**Exercise instructions:** Collect the lines of the entries where "subfigure" shows up.
◇ ◇ ◇ ◇ ◇
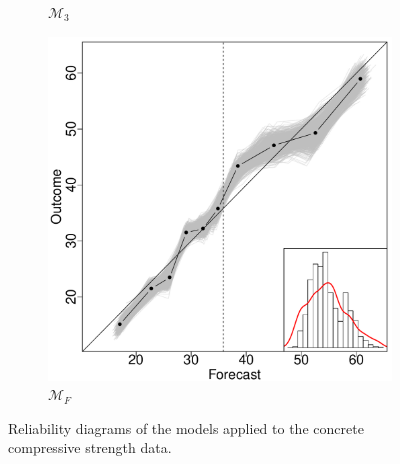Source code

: \documentclass[11pt]{article}
\theoremstyle{definition}
\theoremstyle{definition}
\begin{document}
\begin{figure}
\begin{subfigure}[b]{0.24\textwidth}
                \caption{$\mathcal{M}_3$}
                \label{fig:tiger}
        \end{subfigure}
                \begin{subfigure}[b]{0.24\textwidth}
                \includegraphics[width=\textwidth]{IndependentModelF}
                \caption{$\mathcal{M}_F$}
                \label{RelDiagramNoF}
        \end{subfigure}           
        \caption{Reliability diagrams of the models applied to the concrete compressive strength data.}
                
                \label{RelDiagramMo}
\end{figure}
\end{document}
◇ ◇ ◇ ◇ ◇
**The completed task:**
\begin{subfigure}[b]{0.24\textwidth}
        \end{subfigure}
                \begin{subfigure}[b]{0.24\textwidth}
        \end{subfigure}           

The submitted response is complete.